- Opening Delimiter -

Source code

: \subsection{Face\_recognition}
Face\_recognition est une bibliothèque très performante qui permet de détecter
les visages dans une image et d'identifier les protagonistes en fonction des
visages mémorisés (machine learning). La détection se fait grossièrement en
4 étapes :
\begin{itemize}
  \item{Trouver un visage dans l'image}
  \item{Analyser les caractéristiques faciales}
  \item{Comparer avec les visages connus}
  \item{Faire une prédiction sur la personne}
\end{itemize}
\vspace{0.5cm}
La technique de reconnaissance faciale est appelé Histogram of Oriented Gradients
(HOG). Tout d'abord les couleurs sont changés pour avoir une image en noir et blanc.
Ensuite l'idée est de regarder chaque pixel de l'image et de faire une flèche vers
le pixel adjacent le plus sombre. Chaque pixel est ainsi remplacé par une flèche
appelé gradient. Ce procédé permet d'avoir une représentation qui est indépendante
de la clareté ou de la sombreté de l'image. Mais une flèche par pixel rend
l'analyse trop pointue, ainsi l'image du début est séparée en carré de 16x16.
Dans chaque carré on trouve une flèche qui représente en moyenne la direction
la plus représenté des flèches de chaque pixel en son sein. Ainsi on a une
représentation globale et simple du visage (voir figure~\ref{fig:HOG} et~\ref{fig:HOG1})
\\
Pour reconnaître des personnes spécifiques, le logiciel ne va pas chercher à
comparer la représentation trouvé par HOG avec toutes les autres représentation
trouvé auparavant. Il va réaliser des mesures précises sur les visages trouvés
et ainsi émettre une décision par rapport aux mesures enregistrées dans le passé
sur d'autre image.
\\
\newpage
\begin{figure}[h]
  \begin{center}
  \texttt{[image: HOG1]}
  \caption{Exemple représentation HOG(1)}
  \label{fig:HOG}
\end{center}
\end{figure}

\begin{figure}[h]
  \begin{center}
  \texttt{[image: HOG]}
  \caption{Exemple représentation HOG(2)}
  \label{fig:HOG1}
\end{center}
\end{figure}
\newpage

- Closing Delimiter -

Exact copies of the line with "et ainsi émettre" and of every later line in the entries make up the whole answer.

et ainsi émettre une décision par rapport aux mesures enregistrées dans le passé
sur d'autre image.
\\
\newpage
\begin{figure}[h]
  \begin{center}
  \texttt{[image: HOG1]}
  \caption{Exemple représentation HOG(1)}
  \label{fig:HOG}
\end{center}
\end{figure}

\begin{figure}[h]
  \begin{center}
  \texttt{[image: HOG]}
  \caption{Exemple représentation HOG(2)}
  \label{fig:HOG1}
\end{center}
\end{figure}
\newpage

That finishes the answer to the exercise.